• [Directions]
Once the line containing "## Getting Help" is found in the entries below, restate it and each following line word for word, stopping after the line containing "- Startup logs showing config loading".

• [Task data]
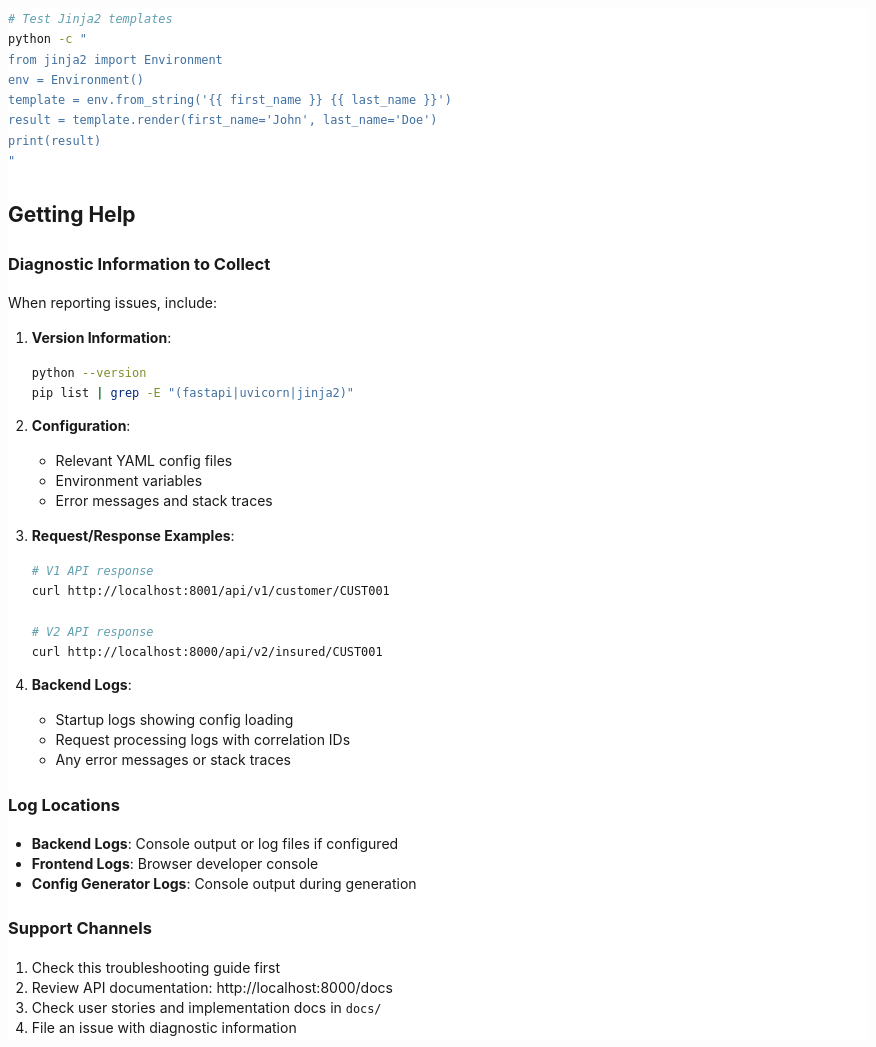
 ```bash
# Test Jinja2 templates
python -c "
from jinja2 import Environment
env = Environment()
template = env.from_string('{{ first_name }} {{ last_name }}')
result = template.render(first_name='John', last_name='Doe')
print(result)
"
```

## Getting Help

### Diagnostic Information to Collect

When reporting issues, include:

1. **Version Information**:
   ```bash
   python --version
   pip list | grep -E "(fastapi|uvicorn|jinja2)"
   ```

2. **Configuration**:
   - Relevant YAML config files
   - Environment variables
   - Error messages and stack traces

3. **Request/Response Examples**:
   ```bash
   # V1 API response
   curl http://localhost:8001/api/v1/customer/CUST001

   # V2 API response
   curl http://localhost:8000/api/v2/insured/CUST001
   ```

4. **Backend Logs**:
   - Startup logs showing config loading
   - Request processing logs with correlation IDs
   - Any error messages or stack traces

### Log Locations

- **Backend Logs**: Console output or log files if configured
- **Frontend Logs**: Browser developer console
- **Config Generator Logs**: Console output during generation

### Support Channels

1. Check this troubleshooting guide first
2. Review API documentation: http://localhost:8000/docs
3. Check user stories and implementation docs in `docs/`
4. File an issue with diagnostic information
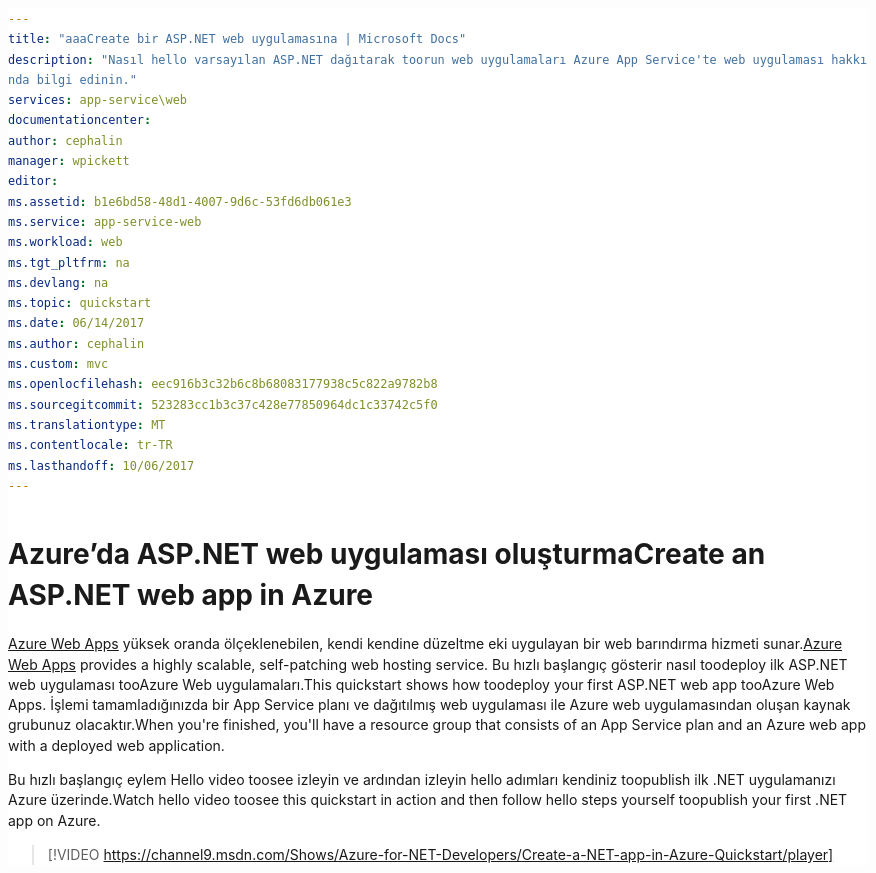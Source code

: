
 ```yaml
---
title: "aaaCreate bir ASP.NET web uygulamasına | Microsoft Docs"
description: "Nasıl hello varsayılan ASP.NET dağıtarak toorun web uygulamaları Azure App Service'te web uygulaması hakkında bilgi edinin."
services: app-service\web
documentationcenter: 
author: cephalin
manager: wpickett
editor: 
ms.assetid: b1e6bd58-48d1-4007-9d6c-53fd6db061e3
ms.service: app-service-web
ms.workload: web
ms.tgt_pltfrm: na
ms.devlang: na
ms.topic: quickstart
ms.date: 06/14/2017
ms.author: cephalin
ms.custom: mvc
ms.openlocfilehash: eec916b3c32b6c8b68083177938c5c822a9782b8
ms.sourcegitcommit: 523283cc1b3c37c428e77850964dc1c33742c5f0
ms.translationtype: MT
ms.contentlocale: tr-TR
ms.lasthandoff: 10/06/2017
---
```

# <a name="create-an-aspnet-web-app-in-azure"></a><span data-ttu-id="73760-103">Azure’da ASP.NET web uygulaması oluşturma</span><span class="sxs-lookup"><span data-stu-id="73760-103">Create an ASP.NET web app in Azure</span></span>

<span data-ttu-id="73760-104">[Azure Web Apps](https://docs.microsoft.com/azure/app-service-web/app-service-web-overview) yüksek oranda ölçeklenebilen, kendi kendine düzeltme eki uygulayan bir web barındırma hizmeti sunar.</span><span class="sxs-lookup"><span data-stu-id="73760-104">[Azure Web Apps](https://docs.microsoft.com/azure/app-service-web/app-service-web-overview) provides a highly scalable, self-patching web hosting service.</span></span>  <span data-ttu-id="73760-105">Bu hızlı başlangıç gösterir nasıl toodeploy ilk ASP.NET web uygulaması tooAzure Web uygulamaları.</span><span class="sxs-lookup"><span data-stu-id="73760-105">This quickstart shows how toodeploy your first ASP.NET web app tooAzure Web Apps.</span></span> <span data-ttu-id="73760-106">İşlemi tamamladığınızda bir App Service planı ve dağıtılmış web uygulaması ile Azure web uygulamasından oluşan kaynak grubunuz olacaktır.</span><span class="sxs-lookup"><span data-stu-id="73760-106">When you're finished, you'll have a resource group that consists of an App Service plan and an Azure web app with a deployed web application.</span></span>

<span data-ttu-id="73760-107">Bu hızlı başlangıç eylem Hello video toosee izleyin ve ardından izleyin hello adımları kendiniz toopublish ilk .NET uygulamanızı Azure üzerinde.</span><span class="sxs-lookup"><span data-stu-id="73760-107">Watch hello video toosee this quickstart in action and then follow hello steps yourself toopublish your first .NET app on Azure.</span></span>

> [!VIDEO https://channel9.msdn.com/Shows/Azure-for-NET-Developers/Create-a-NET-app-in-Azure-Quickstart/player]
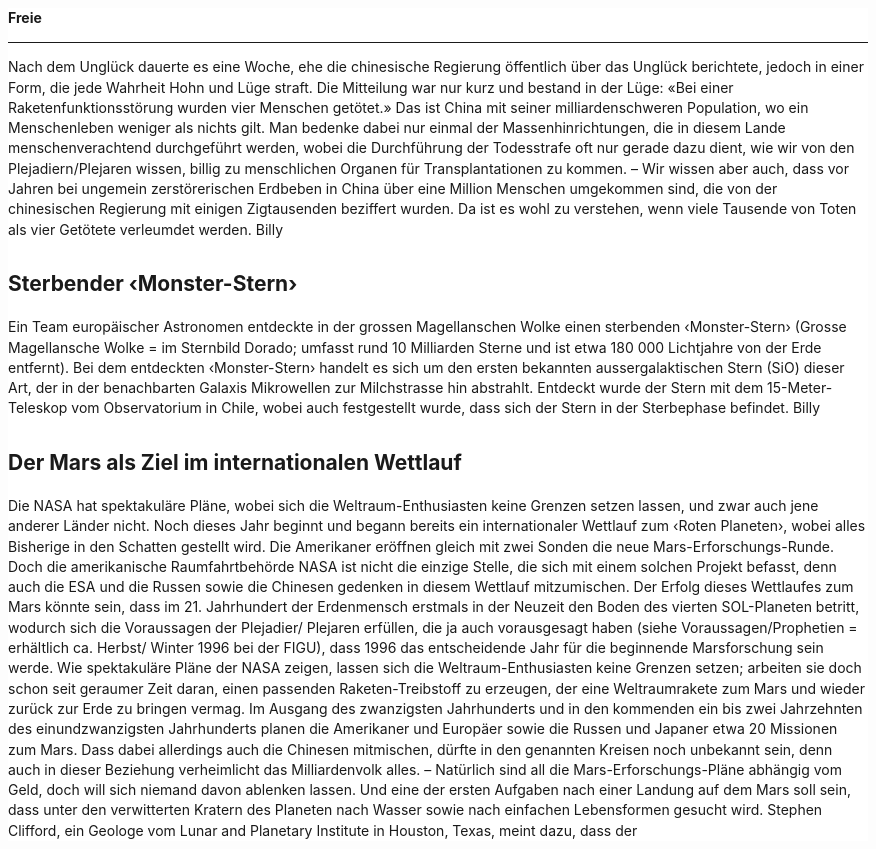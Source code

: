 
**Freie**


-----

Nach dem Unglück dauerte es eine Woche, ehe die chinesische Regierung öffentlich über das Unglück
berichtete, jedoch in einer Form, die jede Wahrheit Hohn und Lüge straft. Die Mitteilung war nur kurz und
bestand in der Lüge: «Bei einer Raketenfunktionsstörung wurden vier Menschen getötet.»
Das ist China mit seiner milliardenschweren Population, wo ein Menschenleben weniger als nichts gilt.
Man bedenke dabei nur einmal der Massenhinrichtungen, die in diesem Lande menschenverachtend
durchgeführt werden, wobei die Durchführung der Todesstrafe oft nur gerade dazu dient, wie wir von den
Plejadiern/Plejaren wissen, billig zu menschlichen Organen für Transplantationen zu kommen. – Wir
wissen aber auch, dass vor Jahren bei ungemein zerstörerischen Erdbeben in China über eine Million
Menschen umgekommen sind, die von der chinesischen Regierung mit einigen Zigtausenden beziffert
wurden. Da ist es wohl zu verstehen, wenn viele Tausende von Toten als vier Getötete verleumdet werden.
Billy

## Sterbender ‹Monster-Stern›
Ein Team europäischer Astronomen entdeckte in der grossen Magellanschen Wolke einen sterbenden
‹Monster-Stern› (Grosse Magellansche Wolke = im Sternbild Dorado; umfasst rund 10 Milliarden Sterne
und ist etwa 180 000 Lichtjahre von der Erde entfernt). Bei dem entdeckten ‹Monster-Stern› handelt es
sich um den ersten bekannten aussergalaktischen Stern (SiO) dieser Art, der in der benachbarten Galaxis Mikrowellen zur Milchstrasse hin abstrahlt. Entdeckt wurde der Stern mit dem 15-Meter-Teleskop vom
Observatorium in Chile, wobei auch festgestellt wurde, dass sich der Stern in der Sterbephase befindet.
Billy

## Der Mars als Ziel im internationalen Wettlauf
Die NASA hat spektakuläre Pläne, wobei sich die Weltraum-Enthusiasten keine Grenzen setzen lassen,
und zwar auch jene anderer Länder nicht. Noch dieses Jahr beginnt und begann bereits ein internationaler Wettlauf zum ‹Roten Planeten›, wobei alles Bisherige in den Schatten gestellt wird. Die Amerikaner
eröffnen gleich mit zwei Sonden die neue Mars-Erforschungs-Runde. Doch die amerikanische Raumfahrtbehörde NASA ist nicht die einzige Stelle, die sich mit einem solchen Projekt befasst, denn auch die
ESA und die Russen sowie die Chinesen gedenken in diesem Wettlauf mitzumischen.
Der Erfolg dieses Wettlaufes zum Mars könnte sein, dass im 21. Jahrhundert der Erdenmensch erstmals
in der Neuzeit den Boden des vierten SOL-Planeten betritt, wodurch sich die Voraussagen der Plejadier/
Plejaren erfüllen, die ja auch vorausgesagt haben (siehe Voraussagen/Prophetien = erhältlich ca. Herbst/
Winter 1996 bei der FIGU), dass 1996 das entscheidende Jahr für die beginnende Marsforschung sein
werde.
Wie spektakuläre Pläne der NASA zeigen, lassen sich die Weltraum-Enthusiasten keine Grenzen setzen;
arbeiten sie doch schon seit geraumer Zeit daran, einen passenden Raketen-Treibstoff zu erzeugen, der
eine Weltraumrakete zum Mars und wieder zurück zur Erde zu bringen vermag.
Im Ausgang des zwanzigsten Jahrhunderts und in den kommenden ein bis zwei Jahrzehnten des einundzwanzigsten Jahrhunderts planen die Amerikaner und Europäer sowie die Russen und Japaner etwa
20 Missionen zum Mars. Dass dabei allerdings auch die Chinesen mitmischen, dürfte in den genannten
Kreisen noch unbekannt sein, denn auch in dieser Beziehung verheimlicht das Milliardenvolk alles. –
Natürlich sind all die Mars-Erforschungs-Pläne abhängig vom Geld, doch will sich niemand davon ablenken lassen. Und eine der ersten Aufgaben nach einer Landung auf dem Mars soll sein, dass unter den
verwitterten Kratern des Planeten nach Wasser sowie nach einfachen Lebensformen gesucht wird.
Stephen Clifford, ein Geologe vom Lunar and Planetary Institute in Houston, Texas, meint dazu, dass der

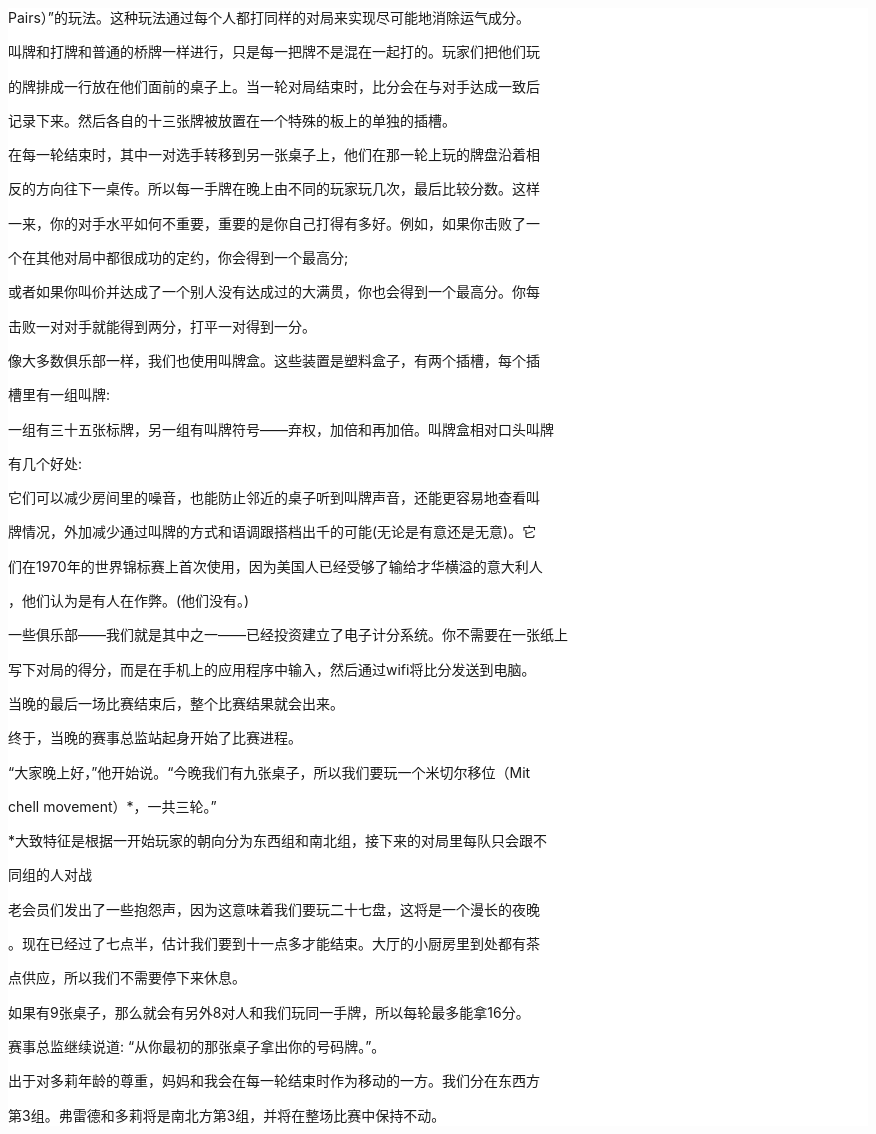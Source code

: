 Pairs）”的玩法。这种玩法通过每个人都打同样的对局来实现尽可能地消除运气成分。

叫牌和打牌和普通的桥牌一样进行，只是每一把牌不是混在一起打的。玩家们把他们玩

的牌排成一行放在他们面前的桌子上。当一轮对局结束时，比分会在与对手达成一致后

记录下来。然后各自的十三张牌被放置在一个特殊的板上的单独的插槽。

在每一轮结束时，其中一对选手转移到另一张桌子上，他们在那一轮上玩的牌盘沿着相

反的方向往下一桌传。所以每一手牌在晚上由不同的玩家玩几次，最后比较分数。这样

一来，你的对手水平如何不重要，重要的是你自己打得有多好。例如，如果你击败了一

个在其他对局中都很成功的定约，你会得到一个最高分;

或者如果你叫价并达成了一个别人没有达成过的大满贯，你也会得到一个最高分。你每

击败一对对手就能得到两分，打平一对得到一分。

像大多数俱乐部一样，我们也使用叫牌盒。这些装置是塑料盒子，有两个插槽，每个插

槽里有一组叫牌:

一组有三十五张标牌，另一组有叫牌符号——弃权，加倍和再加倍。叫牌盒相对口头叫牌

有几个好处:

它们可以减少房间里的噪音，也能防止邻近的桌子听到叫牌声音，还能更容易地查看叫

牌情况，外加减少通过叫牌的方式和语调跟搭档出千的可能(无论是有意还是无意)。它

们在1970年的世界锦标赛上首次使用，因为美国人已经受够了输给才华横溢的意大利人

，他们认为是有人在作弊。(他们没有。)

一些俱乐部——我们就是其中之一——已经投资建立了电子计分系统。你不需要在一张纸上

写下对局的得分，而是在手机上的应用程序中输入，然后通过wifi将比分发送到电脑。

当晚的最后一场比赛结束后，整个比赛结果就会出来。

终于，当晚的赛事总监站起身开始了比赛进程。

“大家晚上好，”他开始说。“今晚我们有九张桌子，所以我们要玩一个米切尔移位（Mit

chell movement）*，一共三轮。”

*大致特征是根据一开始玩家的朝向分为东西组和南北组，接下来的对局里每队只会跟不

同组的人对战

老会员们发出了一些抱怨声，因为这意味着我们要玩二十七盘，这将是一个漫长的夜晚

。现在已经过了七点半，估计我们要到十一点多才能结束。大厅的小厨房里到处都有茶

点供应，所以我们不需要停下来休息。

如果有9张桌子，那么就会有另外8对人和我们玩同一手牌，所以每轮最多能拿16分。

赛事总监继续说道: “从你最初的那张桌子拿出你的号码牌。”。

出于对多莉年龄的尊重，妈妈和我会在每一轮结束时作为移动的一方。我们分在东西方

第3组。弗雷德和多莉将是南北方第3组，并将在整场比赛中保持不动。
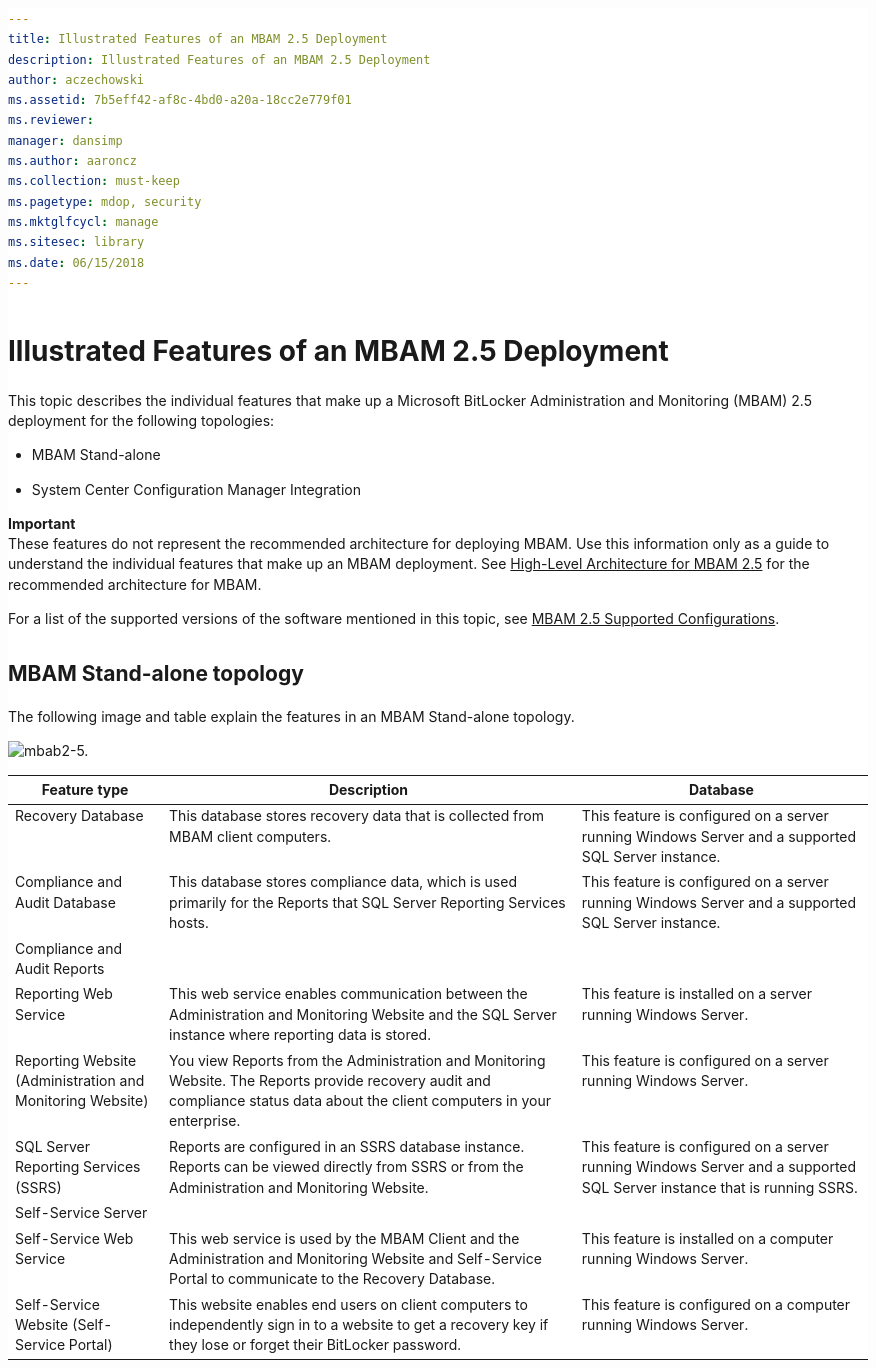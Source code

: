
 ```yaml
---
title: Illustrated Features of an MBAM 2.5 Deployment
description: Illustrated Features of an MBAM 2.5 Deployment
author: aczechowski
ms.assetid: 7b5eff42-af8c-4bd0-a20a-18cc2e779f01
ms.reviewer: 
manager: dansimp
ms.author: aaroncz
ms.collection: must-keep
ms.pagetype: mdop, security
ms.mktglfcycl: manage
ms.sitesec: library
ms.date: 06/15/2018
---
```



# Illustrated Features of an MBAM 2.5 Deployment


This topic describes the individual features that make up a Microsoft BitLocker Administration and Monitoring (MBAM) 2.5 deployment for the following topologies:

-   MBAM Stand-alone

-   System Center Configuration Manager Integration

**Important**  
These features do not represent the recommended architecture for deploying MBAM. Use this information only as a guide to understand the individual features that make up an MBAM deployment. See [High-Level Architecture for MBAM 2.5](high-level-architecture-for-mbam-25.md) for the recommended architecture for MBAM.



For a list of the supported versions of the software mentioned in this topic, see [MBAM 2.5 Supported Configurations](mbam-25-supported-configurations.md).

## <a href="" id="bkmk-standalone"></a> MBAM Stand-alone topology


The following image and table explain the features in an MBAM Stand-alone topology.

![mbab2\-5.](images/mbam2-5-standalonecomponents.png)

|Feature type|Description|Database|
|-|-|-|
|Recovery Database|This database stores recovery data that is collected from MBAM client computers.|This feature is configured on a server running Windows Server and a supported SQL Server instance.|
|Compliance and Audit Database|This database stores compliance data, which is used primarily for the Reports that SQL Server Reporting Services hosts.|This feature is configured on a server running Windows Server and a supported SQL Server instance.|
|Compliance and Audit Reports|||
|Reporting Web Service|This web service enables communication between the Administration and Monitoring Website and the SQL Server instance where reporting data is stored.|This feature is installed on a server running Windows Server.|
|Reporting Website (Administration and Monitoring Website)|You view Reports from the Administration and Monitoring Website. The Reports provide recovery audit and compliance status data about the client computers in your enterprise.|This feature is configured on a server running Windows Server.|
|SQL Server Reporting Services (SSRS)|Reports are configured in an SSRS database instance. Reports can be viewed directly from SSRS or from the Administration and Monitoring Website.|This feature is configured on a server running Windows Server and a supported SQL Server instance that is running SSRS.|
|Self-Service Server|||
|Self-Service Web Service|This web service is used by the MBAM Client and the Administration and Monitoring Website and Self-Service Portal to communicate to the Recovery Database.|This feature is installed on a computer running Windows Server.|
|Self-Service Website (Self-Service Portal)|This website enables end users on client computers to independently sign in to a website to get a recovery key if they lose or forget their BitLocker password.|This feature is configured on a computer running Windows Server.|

• [Solution]
## Getting Help

### Diagnostic Information to Collect

When reporting issues, include:

1. **Version Information**:
   ```bash
   python --version
   pip list | grep -E "(fastapi|uvicorn|jinja2)"
   ```

2. **Configuration**:
   - Relevant YAML config files
   - Environment variables
   - Error messages and stack traces

3. **Request/Response Examples**:
   ```bash
   # V1 API response
   curl http://localhost:8001/api/v1/customer/CUST001

   # V2 API response
   curl http://localhost:8000/api/v2/insured/CUST001
   ```

4. **Backend Logs**:
   - Startup logs showing config loading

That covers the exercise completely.